[[ Input data, beginning ]]

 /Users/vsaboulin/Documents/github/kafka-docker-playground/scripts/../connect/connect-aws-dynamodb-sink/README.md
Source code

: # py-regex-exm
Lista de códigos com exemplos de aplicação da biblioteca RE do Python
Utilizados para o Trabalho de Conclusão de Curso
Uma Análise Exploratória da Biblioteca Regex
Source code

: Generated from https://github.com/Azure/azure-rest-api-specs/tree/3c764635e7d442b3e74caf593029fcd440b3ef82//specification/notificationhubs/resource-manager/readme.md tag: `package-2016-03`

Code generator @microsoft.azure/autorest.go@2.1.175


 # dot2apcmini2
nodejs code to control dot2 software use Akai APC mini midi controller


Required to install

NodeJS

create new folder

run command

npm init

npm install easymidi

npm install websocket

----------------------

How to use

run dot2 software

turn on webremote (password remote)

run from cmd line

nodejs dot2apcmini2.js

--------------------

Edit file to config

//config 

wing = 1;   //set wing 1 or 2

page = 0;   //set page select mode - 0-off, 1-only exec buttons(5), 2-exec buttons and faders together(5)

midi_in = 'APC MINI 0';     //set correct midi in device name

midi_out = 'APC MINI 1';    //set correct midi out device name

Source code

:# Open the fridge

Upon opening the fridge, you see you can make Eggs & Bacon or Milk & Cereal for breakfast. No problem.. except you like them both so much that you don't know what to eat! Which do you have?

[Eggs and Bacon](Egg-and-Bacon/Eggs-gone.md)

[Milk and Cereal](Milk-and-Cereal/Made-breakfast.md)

[[ Input data, end ]]

* What to work on: The lines above, starting at the one with "run dot2 software" and ending at the one with "Open the fridge", are the only ones to return, exactly as written.

* The answer:
run dot2 software

turn on webremote (password remote)

run from cmd line

nodejs dot2apcmini2.js

--------------------

Edit file to config

//config 

wing = 1;   //set wing 1 or 2

page = 0;   //set page select mode - 0-off, 1-only exec buttons(5), 2-exec buttons and faders together(5)

midi_in = 'APC MINI 0';     //set correct midi in device name

midi_out = 'APC MINI 1';    //set correct midi out device name

Source code

:# Open the fridge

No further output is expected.